The process of engineering a system

4 Conclusions

The research question that has been addressed in this paper is how the notions of BP and BPS can be understood in such a way that their continuous and concurrent (re)designing and (re)engineering can be performed more effectively than what is currently the case. To exemplify the latter, we have indicated that common techniques for modeling BPs, like flow charts, Petri Nets and EPCs, are not specific for BPs. They are rightly based on the ontological system notion, but they make no distinction between surface structure and deep structure. Although we did not elaborate on modeling techniques that produce basically black-box models, like IDEF0 and DFD, it may be clear that these techniques cannot be of any real help in changing the construction of a system (where redesign and reengineering is all about).

The Ψ-theory of organizations, as presented in Sect. 2, demonstrates first that the notion of BP can be defined and understood much more clearly and much more precisely than is usually done. The operation and the transaction axiom are the key to understanding BPs on a high level of compression but without loss of essential details. The distinction axiom provided a further refinement of this notion, leading to the definition of a BP as primarily a process in the B-organization. This process is the most stable one, the majority of changes always take place on the D-level and the I-level. The Ψ -theory also offers the key to clearly distinguish between organization (a system in the category of social systems) and ICT-system, which is ultimately a physical system but which can sensibly be taken as a data processing system. As a corollary, an ICT-system can never take over actor roles since they cannot take social responsibility. ICT-systems can only support actor roles. Therefore the terms “BP” and “BPS” are rightly chosen.

On the basis of the coherent lines of thoughts in the previous sections, we are now able to bring the needed preciseness and distinctness to the definitions of the notion of BP and BPS. A business process is a collection of causally and conditionally connected transactions in the B-organizations of enterprises. Since the transaction pattern, as presented in this paper, appears to be followed by social individuals (human beings) in all kinds of enterprises, we consider it to be a socionomic law. Applying this notion of BP in the analysis and design of BPs warrants that one will never include redundant process steps and that one will never forget necessary steps that were just performed tacitly in the current implementation. A business process support system is an ICT-application of which the functionality supports the performing of the steps in a BP, as defined above, by recording performed steps and by providing the information that is needed by the actors to perform these steps. This information regards both the C-facts and P-facts in the BP at hand as well as C-facts and P-facts from other BPs, inside or outside the organization.

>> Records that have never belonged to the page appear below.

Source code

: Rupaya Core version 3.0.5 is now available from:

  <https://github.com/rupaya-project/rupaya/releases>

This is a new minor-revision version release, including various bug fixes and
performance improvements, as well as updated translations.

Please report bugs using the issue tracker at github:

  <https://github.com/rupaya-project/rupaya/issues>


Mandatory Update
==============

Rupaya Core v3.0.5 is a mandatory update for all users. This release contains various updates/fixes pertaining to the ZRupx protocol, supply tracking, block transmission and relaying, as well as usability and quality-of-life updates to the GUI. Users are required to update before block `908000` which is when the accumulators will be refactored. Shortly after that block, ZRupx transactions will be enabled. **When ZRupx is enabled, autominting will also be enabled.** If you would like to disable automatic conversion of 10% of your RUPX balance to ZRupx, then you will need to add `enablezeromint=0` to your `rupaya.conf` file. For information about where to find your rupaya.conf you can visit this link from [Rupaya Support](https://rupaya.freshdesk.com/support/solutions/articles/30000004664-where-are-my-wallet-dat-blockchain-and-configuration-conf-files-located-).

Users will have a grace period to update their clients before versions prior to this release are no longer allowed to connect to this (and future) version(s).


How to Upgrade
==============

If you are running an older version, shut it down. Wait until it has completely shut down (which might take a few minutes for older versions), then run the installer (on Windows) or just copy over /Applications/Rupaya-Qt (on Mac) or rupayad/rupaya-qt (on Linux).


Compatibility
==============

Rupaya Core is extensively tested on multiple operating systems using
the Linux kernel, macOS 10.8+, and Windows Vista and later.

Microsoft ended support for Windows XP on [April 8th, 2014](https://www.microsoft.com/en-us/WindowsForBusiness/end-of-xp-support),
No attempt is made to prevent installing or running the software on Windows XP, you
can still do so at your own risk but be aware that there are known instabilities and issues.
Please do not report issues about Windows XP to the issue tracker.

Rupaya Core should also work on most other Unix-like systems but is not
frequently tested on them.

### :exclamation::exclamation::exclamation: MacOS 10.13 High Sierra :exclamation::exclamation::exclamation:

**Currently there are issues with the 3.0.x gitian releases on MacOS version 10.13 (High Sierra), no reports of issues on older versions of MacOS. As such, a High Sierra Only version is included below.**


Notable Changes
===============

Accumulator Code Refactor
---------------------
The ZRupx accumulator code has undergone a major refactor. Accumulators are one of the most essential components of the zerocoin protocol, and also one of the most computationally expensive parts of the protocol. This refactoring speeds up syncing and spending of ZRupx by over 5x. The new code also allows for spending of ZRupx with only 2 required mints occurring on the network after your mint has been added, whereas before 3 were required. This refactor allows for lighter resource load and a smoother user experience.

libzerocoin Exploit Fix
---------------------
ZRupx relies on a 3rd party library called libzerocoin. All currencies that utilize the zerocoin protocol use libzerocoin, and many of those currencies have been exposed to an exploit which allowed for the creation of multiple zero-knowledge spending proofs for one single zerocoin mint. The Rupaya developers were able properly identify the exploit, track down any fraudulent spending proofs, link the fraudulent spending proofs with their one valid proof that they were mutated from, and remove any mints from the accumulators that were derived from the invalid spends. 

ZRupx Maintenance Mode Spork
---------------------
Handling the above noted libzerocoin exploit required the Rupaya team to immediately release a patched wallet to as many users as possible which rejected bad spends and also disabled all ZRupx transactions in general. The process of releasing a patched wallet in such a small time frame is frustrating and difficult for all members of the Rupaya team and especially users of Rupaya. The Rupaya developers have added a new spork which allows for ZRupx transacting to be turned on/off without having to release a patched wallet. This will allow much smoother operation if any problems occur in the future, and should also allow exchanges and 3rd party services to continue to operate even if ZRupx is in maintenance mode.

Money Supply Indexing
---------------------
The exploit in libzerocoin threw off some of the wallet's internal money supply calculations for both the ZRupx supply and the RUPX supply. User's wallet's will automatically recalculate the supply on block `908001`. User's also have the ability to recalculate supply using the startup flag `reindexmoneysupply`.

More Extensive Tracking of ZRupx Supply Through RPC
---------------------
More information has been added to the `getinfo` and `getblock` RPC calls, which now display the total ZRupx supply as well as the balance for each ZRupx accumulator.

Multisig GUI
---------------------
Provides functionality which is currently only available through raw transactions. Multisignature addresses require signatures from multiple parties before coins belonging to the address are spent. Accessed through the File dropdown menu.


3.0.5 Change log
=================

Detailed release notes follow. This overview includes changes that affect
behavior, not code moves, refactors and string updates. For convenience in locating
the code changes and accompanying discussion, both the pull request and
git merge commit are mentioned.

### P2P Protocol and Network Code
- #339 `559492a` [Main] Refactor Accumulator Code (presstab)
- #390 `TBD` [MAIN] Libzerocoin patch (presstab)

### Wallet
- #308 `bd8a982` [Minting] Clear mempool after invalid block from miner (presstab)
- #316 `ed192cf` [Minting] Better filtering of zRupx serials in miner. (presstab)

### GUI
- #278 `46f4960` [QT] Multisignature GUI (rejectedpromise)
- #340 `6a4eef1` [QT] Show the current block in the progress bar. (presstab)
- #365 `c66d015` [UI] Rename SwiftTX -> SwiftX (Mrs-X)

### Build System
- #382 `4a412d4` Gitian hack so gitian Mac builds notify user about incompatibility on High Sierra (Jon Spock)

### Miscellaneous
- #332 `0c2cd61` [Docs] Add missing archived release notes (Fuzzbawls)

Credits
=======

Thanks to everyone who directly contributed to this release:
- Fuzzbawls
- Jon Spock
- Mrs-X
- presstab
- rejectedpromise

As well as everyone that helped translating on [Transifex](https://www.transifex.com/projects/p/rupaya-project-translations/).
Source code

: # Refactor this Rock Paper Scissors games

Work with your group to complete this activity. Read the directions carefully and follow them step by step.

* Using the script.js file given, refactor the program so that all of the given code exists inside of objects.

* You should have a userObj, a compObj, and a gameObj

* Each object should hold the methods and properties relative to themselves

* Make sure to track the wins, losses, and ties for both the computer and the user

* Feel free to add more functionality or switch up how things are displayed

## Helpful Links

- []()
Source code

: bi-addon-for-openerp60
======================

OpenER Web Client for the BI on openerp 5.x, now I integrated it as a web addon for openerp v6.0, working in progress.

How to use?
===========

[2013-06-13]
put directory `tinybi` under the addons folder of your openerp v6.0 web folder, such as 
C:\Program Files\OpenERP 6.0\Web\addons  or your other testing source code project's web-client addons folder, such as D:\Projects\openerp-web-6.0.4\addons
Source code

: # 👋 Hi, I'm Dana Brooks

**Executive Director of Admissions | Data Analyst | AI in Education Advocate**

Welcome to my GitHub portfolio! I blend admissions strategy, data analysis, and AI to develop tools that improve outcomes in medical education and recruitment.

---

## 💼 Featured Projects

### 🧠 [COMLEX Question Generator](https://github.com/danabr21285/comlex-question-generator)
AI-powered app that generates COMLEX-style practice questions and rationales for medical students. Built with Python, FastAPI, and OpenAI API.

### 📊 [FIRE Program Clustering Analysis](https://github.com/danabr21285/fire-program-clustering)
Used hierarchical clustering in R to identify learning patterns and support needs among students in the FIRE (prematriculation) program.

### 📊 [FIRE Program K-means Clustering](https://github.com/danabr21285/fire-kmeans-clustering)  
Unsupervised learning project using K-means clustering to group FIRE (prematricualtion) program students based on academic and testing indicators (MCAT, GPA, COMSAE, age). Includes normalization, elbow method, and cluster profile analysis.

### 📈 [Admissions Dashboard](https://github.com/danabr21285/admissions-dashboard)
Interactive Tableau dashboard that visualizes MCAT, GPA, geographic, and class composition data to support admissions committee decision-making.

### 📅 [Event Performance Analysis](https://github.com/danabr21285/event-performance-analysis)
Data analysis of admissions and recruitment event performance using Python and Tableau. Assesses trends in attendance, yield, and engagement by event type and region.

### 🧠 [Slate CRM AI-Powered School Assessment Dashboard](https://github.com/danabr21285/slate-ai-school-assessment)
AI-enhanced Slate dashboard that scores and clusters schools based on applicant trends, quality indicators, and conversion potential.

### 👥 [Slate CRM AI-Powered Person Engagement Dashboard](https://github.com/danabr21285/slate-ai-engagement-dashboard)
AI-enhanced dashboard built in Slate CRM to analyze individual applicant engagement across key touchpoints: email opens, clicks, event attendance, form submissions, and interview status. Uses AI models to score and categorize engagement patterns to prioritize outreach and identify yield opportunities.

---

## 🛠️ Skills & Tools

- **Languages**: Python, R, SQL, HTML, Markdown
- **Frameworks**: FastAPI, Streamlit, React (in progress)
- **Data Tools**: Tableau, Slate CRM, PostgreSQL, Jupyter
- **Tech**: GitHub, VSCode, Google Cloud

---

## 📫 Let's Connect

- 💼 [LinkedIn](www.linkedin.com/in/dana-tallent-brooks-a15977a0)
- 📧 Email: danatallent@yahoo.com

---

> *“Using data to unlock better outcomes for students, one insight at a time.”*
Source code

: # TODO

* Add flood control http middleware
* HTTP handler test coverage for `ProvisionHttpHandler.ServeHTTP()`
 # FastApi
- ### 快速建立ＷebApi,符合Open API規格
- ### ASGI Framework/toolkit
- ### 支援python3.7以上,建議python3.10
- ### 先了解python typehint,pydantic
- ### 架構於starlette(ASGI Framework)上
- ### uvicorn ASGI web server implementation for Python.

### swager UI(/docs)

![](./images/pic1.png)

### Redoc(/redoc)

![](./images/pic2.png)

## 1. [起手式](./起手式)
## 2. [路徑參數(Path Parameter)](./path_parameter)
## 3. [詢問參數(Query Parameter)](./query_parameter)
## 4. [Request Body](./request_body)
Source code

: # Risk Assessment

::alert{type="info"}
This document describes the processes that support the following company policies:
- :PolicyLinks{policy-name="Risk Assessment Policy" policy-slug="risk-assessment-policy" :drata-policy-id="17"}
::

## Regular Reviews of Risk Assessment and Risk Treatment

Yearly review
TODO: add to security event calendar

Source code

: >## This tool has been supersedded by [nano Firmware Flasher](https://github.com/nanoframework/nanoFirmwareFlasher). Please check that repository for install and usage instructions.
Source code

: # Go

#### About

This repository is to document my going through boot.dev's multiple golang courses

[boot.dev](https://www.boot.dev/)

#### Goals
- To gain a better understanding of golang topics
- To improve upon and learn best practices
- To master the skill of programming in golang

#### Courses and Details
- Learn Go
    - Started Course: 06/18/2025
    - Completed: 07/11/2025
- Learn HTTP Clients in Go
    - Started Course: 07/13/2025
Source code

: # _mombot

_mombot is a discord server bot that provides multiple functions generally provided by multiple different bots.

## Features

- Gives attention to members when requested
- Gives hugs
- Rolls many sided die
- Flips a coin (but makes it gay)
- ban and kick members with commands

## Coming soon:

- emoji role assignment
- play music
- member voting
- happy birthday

Being aware of the rather unorthodox approach we take towards BPs and BPSs, we can understand the initially skeptical attitude of the reader. In a journal paper one can effectively only evoke interest for new ideas by presenting them in a scientific, consistent, and coherent way. The experience over more than 10 years in over 100 practical projects in which DEMO has been the leading methodology has provided the evidence that these new ideas also really work. More than 50 projects regarded the redesign and/or reengineering of BPs and BPSs. Unfortunately most project documentation is proprietary or in Dutch only. An exception is a case that is described in [3].